Your Achilles tendon is the strongest and largest tendon in the body, but even it can rupture if it is overstressed or due to microtearing over decades of movement. Achilles tendon injuries have increased over the last 30 years, and researchers have become more interested in what life is like after an Achilles tendon rupture.
Since a lot of ruptures occur while running or during athletic activity, researchers were curious to see if patients changed running style after they had recovered from a torn Achilles. Below, you can take a closer look at a study that examined that theory.
Running After A Torn Achilles
We already know that some changes take place in the leg and ankle after an Achilles tendon rupture. Previous research has found evidence of mechanical and neuromuscular changes in the calf muscles, reduced endurance and a decreased range of motion in the ankle joint. They also found that people who had suffered an Achilles tendon rupture were 176 times more likely to rupture their other Achilles tendon compared to those who hadn’t torn one Achilles, due to stress changes in the ankles and feet.

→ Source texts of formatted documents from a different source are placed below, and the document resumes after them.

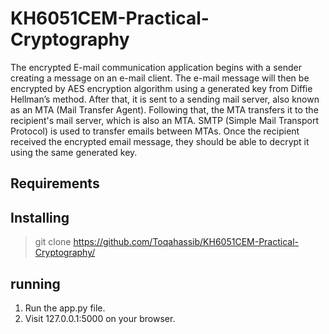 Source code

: # KH6051CEM-Practical-Cryptography

The encrypted E-mail communication application begins with a sender creating a message on an e-mail client. The e-mail message will then be encrypted by AES encryption algorithm using a generated key from Diffie Hellman’s method. After that, it is sent to a sending mail server, also known as an MTA (Mail Transfer Agent). Following that, the MTA transfers it to the recipient's mail server, which is also an MTA. SMTP (Simple Mail Transport Protocol) is used to transfer emails between MTAs. Once the recipient received the encrypted email message, they should be able to decrypt it using the same generated key.

## Requirements


## Installing 

> git clone https://github.com/Toqahassib/KH6051CEM-Practical-Cryptography/

## running 

1. Run the app.py file.
2. Visit 127.0.0.1:5000 on your browser.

But the focus of this study was to see if athletes had different running mechanics after they had recovered from an Achilles tear. For their study, researchers looked at the hip, knee and ankle joint mechanics of 22 patients between the age of 22 and 50. Half of the group had recovered from a torn Achilles, while the other half were a healthy control group, who were matched based on age, sex, BMI, exercise pattern and footstrike patterns. Researchers had participants run on a treadmill and studied their running mechanics.
After looking at the data, researchers found that athletes who had previously suffered an Achilles tendon rupture had a noticeable decrease in their ankle range of motion, a greater range of motion in the knee on the same leg as the previously torn Achilles, and an overextended knee during initial contact with the ground with their affected limb. Runners with a previous Achilles injury also:
Had longer Achilles tendon lengths
Had a decrease in calf muscle strength
Had a 22 percent increase in their hip joint movement on the opposite side of their body to the affected limb compared to the control group.

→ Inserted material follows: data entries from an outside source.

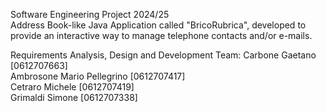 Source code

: Software Engineering Project 2024/25  
Address Book-like Java Application called "BricoRubrica", developed to provide 
an interactive way to manage telephone contacts and/or e-mails.

Requirements Analysis, Design and Development Team: 
Carbone Gaetano [0612707663]  
Ambrosone Mario Pellegrino [0612707417]  
Cetraro Michele [0612707419]  
Grimaldi Simone [0612707338]  
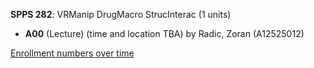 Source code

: **SPPS 282**: VRManip DrugMacro StrucInterac (1 units)

- **A00** (Lecture) (time and location TBA) by Radic, Zoran (A12525012)

[Enrollment numbers over time](./SPPS282.tsv)
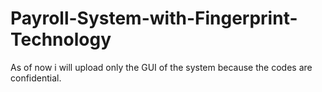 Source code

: # Payroll-System-with-Fingerprint-Technology
As of now i will upload only the GUI of the system because the codes are confidential.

The final bullet point led researchers to believe that runners with a previous Achilles tendon injury may have increased weight bearing on the opposite side of the body, which suggests that their running style has been slightly modified to compensate for the previously torn Achilles. This compensation may help to decrease the likelihood of re-injury to the same Achilles, but it could increase your likelihood of injuring your other Achilles.

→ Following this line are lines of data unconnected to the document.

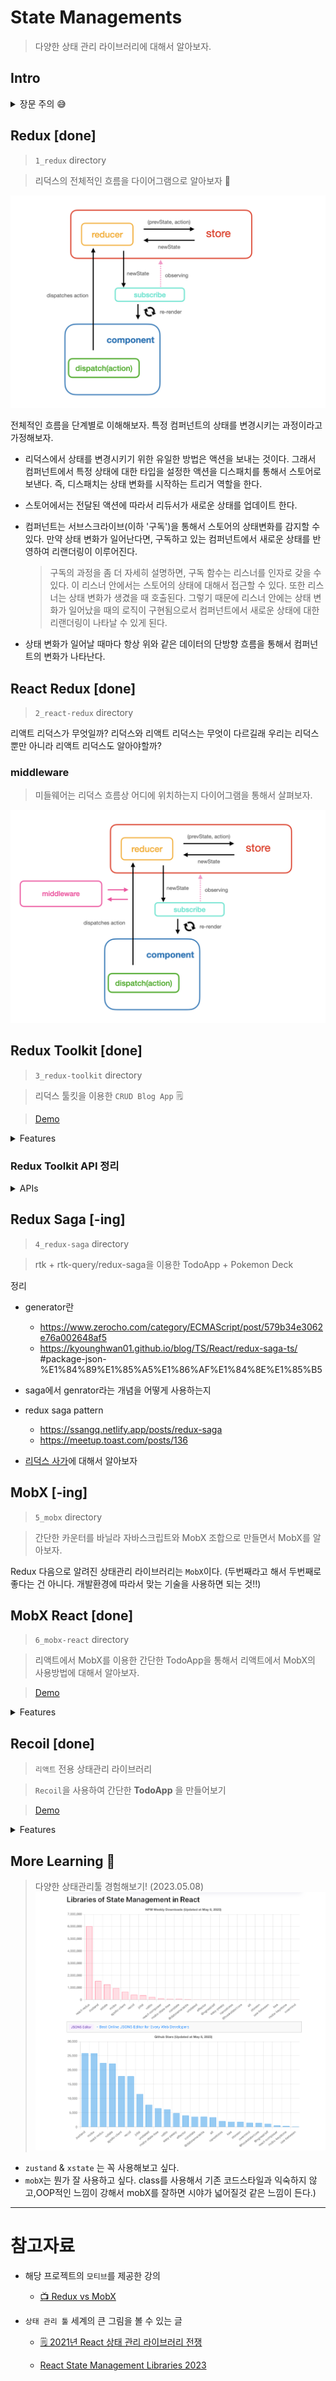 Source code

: # State Managements

> 다양한 상태 관리 라이브러리에 대해서 알아보자.

## Intro

<details>
<summary>장문 주의 😅</summary>

프런트엔드의 리액트 생태계의 폭발적인 성장으로 컴퍼넌트 중심의 앱 개발을 기본으로 하고 있다. 그 컴퍼넌트 사이에 인터렉션을 위해서 존재하는 것이 상태(state)이고 이것을 관리하기 위한 라이브러리 역시 리액트의 성장과 맞물려 다양하게 등장하고 있다. 그렇다면 왜 상태 관리해야만 할까? 나 역시 처음 리액트를 배울 때, 기본적인 컴퍼넌트 내부의 state와 컴퍼넌트 간의 전달을 위한 props로서만 앱을 구성하였었다. 그때 당시는 그것만으로도 어느 정도 만족할만한 앱을 구현할 수 있었다. 시간이 지나면서 규모가 큰 프로젝트를 만나면서 이것만으로는 컴퍼넌트 간의 상태를 관리하는 것이 버거워짐을 느낄 수 있었다. 컴퍼넌트의 depth가 깊어짐에 따라서 자식 컴퍼넌트로 몇 번의 반복을 통해서 상태를 전달해야만 하는 불편함, 서로 다른 컴퍼넌트 간의 상태 전달을 위한 복잡한 로직, 그로 인한 디버깅의 어려움, 단순한 기능 한 개의 추가가 너무 많은 로직을 수정해야만 하는 어려움 등등 많은 부분들에서 어려움을 느꼈다. 이러한 어려움을 해소 하기 위해서 `Redux`, `MobX`, `Recoil` 등의 다양한 라이브러리들이 등장하였고, 나는 이 중에서 Redux를 사용하였다. 사실 내가 라이브러리를 선택하여 설계한 것이 아니라 이미 존재하던 프로젝트에서 개발이 진행되던 터라 어떤 상태 관리 라이브러리가 더 좋은지 혹은 더 알맞은지에 대한 이해는 없었다. 하지만 Redux을 지속해서 사용하다 보면 '굳이 기능 하나 추가에 생각보다 많은 양의 코드를 넣어야 하는 걸까' 라는 의문을 품기도 했다. 그러나 상태 관리에 대해서 Redux 외에는 아는 것이 없었기 때문에 이에 대한 판단을 할 수 없었다. 그래서 해당 프로젝틀 시작하게 되었다. 이 프로젝트는 대단히 거창한 것은 아니다. 유명한 상태 관리 라이브러리에 대해서 알아보고, 이해하기 쉬운 간단한 미니 프로젝트(?)를 통해서 **각각의 장단을 이해해보는 시간**을 가질 것이다. 이러한 다양한 경험은 **적합한 라이브러리 선택의 기준**을 마련해 줄 수 있을 것이며, 나아가 다양하고 복잡한 상태 관리 라이브러리, 프런트엔드의 세계에서 `나만의 판단`을 만드는 좋은 밑거름이 되리라 생각한다.

</details>

## Redux [done]

> `1_redux` directory

> 리덕스의 전체적인 흐름을 다이어그램으로 알아보자 🚀

![redux-flow](./screenshots/redux_flow.png)

전체적인 흐름을 단계별로 이해해보자. 특정 컴퍼넌트의 상태를 변경시키는 과정이라고 가정해보자.

- 리덕스에서 상태를 변경시키기 위한 유일한 방법은 액션을 보내는 것이다. 그래서 컴퍼넌트에서 특정 상태에 대한 타입을 설정한 액션을 디스패치를 통해서 스토어로 보낸다. 즉, 디스패치는 상태 변화를 시작하는 트리거 역할을 한다.

- 스토어에서는 전달된 액션에 따라서 리듀서가 새로운 상태를 업데이트 한다.

- 컴퍼넌트는 서브스크라이브(이하 '구독')을 통해서 스토어의 상태변화를 감지할 수 있다. 만약 상태 변화가 일어난다면, 구독하고 있는 컴퍼넌트에서 새로운 상태를 반영하여 리랜더링이 이루어진다.

  > 구독의 과정을 좀 더 자세히 설명하면, 구독 함수는 리스너를 인자로 갖을 수 있다. 이 리스너 안에서는 스토어의 상태에 대해서 접근할 수 있다. 또한 리스너는 상태 변화가 생겼을 때 호출된다. 그렇기 때문에 리스너 안에는 상태 변화가 일어났을 때의 로직이 구현됨으로서 컴퍼넌트에서 새로운 상태에 대한 리랜더링이 나타날 수 있게 된다.

- 상태 변화가 일어날 때마다 항상 위와 같은 데이터의 단방향 흐름을 통해서 컴퍼넌트의 변화가 나타난다.

## React Redux [done]

> `2_react-redux` directory

리액트 리덕스가 무엇일까? 리덕스와 리액트 리덕스는 무엇이 다르길래 우리는 리덕스 뿐만 아니라 리액트 리덕스도 알아야할까?

### middleware

> 미들웨어는 리덕스 흐름상 어디에 위치하는지 다이어그램을 통해서 살펴보자.

![middleware](./screenshots/middleware.png)

## Redux Toolkit [done]

> `3_redux-toolkit` directory

> 리덕스 툴킷을 이용한 `CRUD Blog App` 🗒️

> [Demo](https://devdemodd.github.io/rtk-blog-app-v2/)

<details>
  <summary>Features</summary>

- [x] apply redux-toolkit
- [x] posts CRUD
- mock server
  - [x] fake server 설정 : use json-server
  - [x] user : login/signup : use json-server-auth
- [x] CSS module system
- [x] apply concurrently
</details>

### Redux Toolkit API 정리

<details>
  <summary>APIs</summary>

- [createAction](./docs/redux-toolkit-api.md#createAction)
- [createReducer](./docs/redux-toolkit-api.md#createReducer)
- [configureStore](./docs/redux-toolkit-api.md#configureStore)
- [createSlice](./docs/redux-toolkit-api.md#createSlice)

</details>

## Redux Saga [-ing]

> `4_redux-saga` directory

> rtk + rtk-query/redux-saga을 이용한 TodoApp + Pokemon Deck

정리

- generator란
  - https://www.zerocho.com/category/ECMAScript/post/579b34e3062e76a002648af5
  - https://kyounghwan01.github.io/blog/TS/React/redux-saga-ts/
    #package-json-%E1%84%89%E1%85%A5%E1%86%AF%E1%84%8E%E1%85%B5
- saga에서 genrator라는 개념을 어떻게 사용하는지
- redux saga pattern

  - https://ssangq.netlify.app/posts/redux-saga
  - https://meetup.toast.com/posts/136

- [리덕스 사가](https://mskims.github.io/redux-saga-in-korean/)에 대해서 알아보자

## MobX [-ing]

> `5_mobx` directory

> 간단한 카운터를 바닐라 자바스크립트와 MobX 조합으로 만들면서 MobX를 알아보자.

Redux 다음으로 알려진 상태관리 라이브러리는 `MobX`이다. (두번째라고 해서 두번째로 좋다는 건 아니다. 개발환경에 따라서 맞는 기술을 사용하면 되는 것!!)

## MobX React [done]

> `6_mobx-react` directory

> 리액트에서 MobX를 이용한 간단한 TodoApp을 통해서 리액트에서 MobX의 사용방법에 대해서 알아보자.

> [Demo](https://devdemodd.github.io/mobx-todoapp/)

<details>
  <summary>Features</summary>
  
- [x] todo 아이템 추가
- [x] todo 아이템 수정
- [x] todo 아이템 삭제
- [ ] todo 아이템 필터링
- 유용한 통계 표시 구현
  - [x] 전체 todo 리스트에서 목록의 총 항목 수
  - [x] 완료된 항목 수
  - [ ] 완료된 항목의 백분율 같은 리스트의 유용한 속성들
</details>

## Recoil [done]

> `리액트` 전용 상태관리 라이브러리

> `Recoil`을 사용하여 간단한 **TodoApp** 을 만들어보기

> [Demo](https://devdemodd.github.io/recoil-todoapp/)

<details>
  <summary>Features</summary>
  
- [x] todo 아이템 추가
- [x] todo 아이템 수정
- [x] todo 아이템 삭제
- [x] todo 아이템 필터링
- 유용한 통계 표시 구현
  - [x] 전체 todo 리스트에서 목록의 총 항목 수
  - [x] 완료된 항목 수
  - [x] 완료된 항목의 백분율 같은 리스트의 유용한 속성들
</details>

## More Learning 🚀

> 다양한 상태관리툴 경험해보기! (2023.05.08) ![state-managements](./screenshots/state-managements.png)

- `zustand` & `xstate` 는 꼭 사용해보고 싶다.
- `mobX`는 뭔가 잘 사용하고 싶다. class를 사용해서 기존 코드스타일과 익숙하지 않고,OOP적인 느낌이 강해서 mobX를 잘하면 시야가 넓어질것 같은 느낌이 든다.)

---

# 참고자료

- 해당 프로젝트의 `모티브`를 제공한 강의

  - [📺 Redux vs MobX](https://www.inflearn.com/course/redux-mobx-%EC%83%81%ED%83%9C%EA%B4%80%EB%A6%AC-%EB%8F%84%EA%B5%AC)

- `상태 관리 툴` 세계의 큰 그림을 볼 수 있는 글

  - [🗒 2021년 React 상태 관리 라이브러리 전쟁](https://mmsesang.tistory.com/entry/2021%EB%85%84-React-%EC%83%81%ED%83%9C-%EA%B4%80%EB%A6%AC-%EB%9D%BC%EC%9D%B4%EB%B8%8C%EB%9F%AC%EB%A6%AC-%EC%A0%84%EC%9F%81-Hooks-Redux-Recoil)

  - [React State Management Libraries 2023](https://fe-tool.com/awesome-react-state-management)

Researchers recommended against participating in high-performance activities where someone would be at a high-risk of injuring their knee or Achilles if athletes want to avoid a subsequent injury after an initial Achilles tear. That’s easier said than done, however, especially if you’re a high school athlete or just someone who loves playing sports. If you plan on returning to activity, have your Achilles surgery performed by a skilled orthopedic surgeon, follow your rehab care guidelines as prescribed, and don’t return to activity until granted clearance by your doctor.